Loan businesses can be highly lucrative investments, yet not all lenders provide equal terms. When selecting your lender, make sure the interest rate, loan amount and fees meet your needs exactly.
Business loans are loans obtained by businesses for operational needs and repaid with interest over an agreed-upon term, generally from traditional or alternative lenders such as online platforms or alternative lenders such as alternative financers and non-bank lenders.
Hard Money Lenders
Hard money lenders provide quick closings, flexible terms and various investment options to real estate investors. Relying on property value as collateral, they often accept borrowers with poor credit as borrowers – should the borrower fail to repay his or her debt, the lender can seize and sell off the property at auction.
Hard-money loans are often utilized for fix and flip investments, where properties are bought then quickly sold off again within months. They’re also ideal for commercial project developers looking to purchase land that requires extensive renovation before becoming suitable for sale.
These loans typically carry higher interest rates and shorter repayment periods compared to traditional business loans, usually calculated using the loan-to-value ratio (LTV), which measures how much of your loan amounts to what percentage of value there is in collateral; it typically falls between 65%-75%, although certain lenders may allow for higher percentages.
Payday loans are small, short-term cash advances that must be paid back with either your next paycheck or automatically debited from your bank account by the lender. Payday loans can typically be found at payday loan stores, check cashing outlets and financial service providers like title loan and rent-to-own businesses; alternatively many lenders now provide online payday loans as well.
Payday lending businesses operate using a business structure which requires consumers to write postdated checks or authorize electronic withdrawal of money from their bank accounts, often leading to debt for cash-strapped consumers who can’t repay on time and roll the debt over into their next paycheque. According to CRL, payday lenders may be predatory lenders especially in areas with limited access to mainstream loans or where residents rely heavily on payday loans as a source of funding basic needs.
Study results by Georgetown Credit Research Center show that many borrowers use payday loans to supplement their incomes, with many turning to illegal or risky sources for funding in order to get what they need. Consumer advocates advocate limiting fees and interest rates charged by payday lenders.

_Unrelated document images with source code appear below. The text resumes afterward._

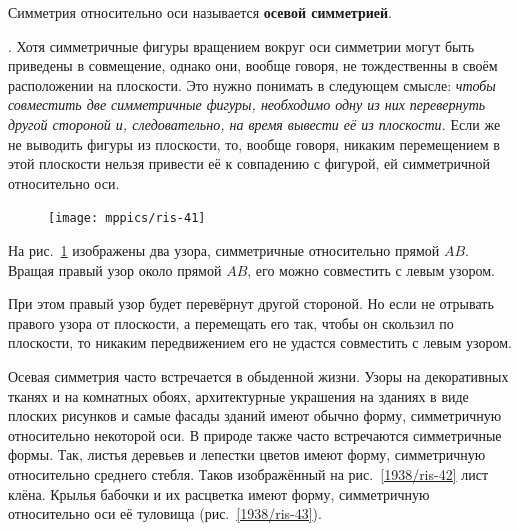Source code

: \documentclass[twoside]{book}
\makeatletter
\newcommand{\rindex}[2][\imki@jobname]{%
  \index[#1]{\detokenize{#2}}%
}
\makeatother
\begin{document}
Симметрия относительно оси называется \rindex{осевая симметрия}\textbf{осевой симметрией}. 

\smallskip
{}.
Хотя симметричные фигуры вращением вокруг оси симметрии могут быть приведены в совмещение, однако они, вообще говоря, не тождественны в своём расположении на плоскости.
Это нужно понимать в следующем смысле:
\emph{чтобы совместить две симметричные фигуры, необходимо одну из них перевернуть другой стороной и, следовательно, на время вывести её из плоскости.}
Если же не выводить фигуры из плоскости, то, вообще говоря, никаким перемещением в этой плоскости нельзя привести её к совпадению с фигурой, ей симметричной относительно оси.

\begin{figure}
\centering
\texttt{[image: mppics/ris-41]}
\caption{}\label{1938/ris-41}
\end{figure}

На рис.~\ref{1938/ris-41} изображены два узора, симметричные относительно прямой $AB$.
Вращая правый узор около прямой $AB$, его можно совместить с левым узором.

При этом правый узор будет перевёрнут другой стороной.
Но если не отрывать правого узора от плоскости, а перемещать его так, чтобы он скользил по плоскости, то никаким передвижением его не удастся совместить с левым узором.

Осевая симметрия часто встречается в обыденной жизни.
Узоры на декоративных тканях и на комнатных обоях, архитектурные украшения на зданиях в виде плоских рисунков и самые фасады зданий имеют обычно форму, симметричную относительно некоторой оси.
В природе также часто встречаются симметричные формы.
Так, листья деревьев и лепестки цветов имеют форму, симметричную относительно среднего стебля.
Таков изображённый на рис.~\ref{1938/ris-42} лист клёна.
Крылья бабочки и их расцветка имеют форму, симметричную относительно оси её туловища (рис.~\ref{1938/ris-43}).
\end{document}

With online lending, business owners have more financing solutions at their fingertips than ever before. Lenders typically offer various financing products like lines of credit, business equity funding programs, peer-to-peer programs, invoice factoring and SBA loans to meet business owner financing needs.
Online lenders differ significantly from their brick and mortar counterparts in that they tend to be more accommodating and offer quicker processing of loan applications. While traditional brick-and-mortar lenders may require applicants to specify exactly how their funds will be spent when applying, as well as offer fixed terms of loan approval, online lenders tend to be more flexible. Additionally, these businesses tend to process applications quicker.
Online lenders offer superior customer service due to the lack of overhead costs associated with maintaining physical locations and staffing customer-facing departments. Yet some consumers remain wary about online lending due to concerns regarding security and legitimacy; so the best way to protect yourself before applying online is doing your research beforehand and performing a WHOIS check to quickly reveal who owns a site as well as when and for how long its been registered.
Traditional lenders include banks, credit unions, and other financial institutions that provide financing solutions for businesses. Loans offered by traditional lenders typically require the borrower to pledge collateral such as real estate or invoices in case of default; additionally, traditional lenders tend to charge higher interest rates than alternative ones.
Alternative lending providers like NewCo Capital Group provide flexible loan solutions tailored to various business financing scenarios. Their loans also offer greater access, transparency and ease of repayment than traditional bank loans.
These lenders may impose different eligibility criteria on applicants, such as having a high personal credit score or substantial revenue from the business, in addition to providing merchant services and business advisory. While these lenders can be great resources for building business credit, their application processes can take time consuming and they usually offer longer repayment terms than other forms of funding.